Dans "La vie excitante d’un arbre", un arbre observe la vie autour de lui et se défend vaillament contre la nature hostile. Dans "Comment faire l’amour à une femme" un maladroit expérimente à ses risques et périls la relation sexuelle. Dans "Poil de nez", l’arrachage d’un poil rebelle tourne au corps à corps sanglant. Dans "25 moyens pour cesser de fumer", un fumeur invétéré teste les solutions les plus radicales... Onze courts-métrages du génial animateur américain Bill Plympton, corrosive alternative poétique aux pointures actuelles de l’animation : Ghibli et Pixar.

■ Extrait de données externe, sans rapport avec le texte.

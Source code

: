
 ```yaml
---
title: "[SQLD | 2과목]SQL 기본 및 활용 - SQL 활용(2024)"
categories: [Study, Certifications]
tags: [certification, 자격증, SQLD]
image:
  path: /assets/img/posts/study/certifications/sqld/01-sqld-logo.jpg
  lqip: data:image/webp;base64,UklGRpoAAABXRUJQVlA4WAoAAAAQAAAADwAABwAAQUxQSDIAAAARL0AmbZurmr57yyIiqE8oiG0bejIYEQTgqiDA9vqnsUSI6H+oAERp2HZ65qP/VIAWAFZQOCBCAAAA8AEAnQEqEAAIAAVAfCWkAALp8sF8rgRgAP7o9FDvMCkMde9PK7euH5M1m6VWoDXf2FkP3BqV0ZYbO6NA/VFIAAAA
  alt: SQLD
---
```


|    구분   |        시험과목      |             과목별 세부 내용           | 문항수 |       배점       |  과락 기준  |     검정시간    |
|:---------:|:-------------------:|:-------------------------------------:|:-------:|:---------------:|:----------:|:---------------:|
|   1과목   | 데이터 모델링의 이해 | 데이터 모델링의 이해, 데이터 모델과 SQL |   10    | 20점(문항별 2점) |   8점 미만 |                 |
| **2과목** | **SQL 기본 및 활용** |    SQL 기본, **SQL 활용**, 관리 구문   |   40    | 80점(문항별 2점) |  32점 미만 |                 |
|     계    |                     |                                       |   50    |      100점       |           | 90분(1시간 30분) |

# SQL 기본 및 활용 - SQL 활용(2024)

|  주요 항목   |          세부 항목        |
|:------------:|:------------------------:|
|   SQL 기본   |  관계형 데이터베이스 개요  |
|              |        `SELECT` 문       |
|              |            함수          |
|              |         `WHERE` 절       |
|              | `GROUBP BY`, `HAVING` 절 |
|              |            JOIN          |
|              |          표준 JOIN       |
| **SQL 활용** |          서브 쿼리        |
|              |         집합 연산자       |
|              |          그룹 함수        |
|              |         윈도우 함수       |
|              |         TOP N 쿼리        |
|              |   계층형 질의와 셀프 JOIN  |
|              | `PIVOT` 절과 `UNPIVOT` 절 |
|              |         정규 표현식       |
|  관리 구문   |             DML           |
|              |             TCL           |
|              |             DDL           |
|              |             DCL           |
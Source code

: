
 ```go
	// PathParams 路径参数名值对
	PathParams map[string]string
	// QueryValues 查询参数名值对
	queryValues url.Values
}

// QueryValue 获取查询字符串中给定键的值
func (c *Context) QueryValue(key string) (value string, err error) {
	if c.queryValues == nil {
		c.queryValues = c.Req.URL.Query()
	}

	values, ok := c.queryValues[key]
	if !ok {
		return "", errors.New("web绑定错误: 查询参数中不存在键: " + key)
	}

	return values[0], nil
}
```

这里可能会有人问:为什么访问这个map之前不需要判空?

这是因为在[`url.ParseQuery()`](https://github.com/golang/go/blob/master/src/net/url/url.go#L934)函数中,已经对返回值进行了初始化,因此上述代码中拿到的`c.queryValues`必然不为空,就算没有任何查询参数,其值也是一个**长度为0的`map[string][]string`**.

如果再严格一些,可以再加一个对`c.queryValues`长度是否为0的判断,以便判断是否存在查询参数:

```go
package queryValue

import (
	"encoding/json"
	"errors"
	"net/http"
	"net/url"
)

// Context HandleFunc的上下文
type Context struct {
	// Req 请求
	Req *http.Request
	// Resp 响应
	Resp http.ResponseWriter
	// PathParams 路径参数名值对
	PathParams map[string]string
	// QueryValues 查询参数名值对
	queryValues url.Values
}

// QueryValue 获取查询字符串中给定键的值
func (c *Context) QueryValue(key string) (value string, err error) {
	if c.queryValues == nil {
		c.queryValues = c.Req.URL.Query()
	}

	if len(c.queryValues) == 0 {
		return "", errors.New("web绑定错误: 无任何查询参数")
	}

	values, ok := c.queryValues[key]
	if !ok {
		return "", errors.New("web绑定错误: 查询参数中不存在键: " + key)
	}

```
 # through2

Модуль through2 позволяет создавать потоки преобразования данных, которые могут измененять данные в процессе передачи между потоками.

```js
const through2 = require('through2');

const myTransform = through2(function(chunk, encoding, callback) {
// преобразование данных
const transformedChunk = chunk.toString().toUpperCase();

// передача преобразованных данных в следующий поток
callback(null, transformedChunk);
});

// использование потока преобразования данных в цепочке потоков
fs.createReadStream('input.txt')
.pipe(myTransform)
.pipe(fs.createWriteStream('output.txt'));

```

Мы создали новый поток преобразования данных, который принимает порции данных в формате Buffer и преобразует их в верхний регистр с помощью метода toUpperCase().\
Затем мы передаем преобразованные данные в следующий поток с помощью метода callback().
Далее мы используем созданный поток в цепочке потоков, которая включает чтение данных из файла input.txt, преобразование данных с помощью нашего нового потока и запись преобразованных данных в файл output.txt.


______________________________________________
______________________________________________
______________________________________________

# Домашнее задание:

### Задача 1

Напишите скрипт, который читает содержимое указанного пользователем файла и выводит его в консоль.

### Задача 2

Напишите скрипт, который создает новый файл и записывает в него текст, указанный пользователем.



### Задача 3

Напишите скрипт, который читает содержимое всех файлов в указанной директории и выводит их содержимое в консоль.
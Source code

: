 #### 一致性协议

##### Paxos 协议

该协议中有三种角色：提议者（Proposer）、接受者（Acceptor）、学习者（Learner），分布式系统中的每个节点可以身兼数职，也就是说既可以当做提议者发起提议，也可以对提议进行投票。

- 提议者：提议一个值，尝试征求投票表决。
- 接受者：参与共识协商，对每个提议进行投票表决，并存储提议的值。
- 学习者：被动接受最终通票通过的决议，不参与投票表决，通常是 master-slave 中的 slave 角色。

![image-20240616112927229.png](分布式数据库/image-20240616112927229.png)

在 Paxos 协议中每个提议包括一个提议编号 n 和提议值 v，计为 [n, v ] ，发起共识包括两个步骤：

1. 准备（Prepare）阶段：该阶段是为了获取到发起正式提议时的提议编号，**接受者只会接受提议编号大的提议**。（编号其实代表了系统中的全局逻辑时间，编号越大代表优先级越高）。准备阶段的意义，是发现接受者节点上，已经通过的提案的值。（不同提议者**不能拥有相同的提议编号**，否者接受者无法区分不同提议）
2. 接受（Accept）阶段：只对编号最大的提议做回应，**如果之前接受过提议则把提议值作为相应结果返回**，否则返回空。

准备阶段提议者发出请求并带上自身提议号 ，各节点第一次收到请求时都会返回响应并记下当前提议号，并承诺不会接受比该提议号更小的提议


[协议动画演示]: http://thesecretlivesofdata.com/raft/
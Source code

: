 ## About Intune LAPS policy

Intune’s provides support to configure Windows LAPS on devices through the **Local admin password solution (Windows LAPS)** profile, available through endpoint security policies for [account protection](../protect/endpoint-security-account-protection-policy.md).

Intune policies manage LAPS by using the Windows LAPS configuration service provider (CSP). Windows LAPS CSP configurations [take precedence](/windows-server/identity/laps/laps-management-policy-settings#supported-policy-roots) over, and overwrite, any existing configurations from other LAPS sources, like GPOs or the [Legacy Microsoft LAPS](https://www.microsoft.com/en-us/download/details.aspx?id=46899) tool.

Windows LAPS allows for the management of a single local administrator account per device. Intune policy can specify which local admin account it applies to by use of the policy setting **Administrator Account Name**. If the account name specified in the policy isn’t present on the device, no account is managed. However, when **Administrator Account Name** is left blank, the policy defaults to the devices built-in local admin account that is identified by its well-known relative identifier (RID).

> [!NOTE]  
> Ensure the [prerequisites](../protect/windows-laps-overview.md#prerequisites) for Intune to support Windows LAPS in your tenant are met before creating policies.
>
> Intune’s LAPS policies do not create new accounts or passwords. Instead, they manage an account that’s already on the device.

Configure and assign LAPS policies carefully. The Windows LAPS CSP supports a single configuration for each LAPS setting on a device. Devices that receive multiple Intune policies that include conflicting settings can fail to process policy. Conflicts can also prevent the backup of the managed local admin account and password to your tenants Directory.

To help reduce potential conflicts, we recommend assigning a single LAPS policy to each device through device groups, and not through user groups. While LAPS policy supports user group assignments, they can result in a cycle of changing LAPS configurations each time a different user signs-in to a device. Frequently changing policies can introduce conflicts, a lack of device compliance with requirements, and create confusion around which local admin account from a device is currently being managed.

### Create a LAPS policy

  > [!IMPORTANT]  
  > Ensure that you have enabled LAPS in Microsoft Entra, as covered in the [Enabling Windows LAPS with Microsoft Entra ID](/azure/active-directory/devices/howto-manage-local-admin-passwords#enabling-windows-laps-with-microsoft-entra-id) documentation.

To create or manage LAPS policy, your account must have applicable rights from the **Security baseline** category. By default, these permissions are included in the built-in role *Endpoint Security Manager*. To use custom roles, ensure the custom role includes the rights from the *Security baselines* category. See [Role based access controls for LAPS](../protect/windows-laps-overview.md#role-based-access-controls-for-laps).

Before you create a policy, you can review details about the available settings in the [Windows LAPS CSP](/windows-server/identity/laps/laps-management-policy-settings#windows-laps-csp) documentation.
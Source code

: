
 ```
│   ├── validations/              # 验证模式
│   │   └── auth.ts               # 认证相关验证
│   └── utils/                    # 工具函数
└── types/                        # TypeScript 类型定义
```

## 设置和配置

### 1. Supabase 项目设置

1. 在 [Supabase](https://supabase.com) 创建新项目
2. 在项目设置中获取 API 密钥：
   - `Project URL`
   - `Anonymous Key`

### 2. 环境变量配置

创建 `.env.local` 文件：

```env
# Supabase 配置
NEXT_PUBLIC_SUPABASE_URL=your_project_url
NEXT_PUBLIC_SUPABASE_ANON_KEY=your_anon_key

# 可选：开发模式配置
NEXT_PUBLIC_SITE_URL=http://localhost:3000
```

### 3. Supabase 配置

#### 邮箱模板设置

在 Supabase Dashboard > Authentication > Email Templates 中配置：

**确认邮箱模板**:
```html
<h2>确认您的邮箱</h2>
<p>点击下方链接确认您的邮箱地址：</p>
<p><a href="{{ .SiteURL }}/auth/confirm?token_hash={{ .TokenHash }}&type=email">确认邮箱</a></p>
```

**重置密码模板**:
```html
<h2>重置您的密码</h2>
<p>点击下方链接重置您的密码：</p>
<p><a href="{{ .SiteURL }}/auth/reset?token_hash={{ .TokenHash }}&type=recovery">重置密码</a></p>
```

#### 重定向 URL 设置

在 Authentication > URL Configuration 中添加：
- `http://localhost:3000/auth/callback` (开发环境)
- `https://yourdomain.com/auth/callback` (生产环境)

Le réalisateur de L’incroyable lune de miel nous emmène, à travers ces onze courts-métrage d’animation réalisés entre 1987 et 1997, visiter ses angoisses paranoïaques sur un ton ironique qui allie désespoir et humour anglais. Avec une joie destructrice proche de celle de Tex Avery ou de Laurel et Hardy (références souvent citées par l’auteur), Bill Plympton détruit ses personnages (on dirait plutôt ses cobayes) sous nos yeux effarés. Un homme est haché menu par un téton transformé en hélice, un autre confond la cuvette des toilettes et la gueule d’un crocodile, un autre encore fume un bâton de dynamite pour se dégoûter du tabac. Le spectateur est tour à tour amusé, étonné ou écoeuré, mais jamais indifférent devant l’originalité de ce cinéma d’animation "pour adultes uniquement". L’humour froid de Plympton se marie à merveille avec l’absolue économie de moyens mis en oeuvre : minimalisme des bruitages, pureté du trait, simplicité et fluidité des animations.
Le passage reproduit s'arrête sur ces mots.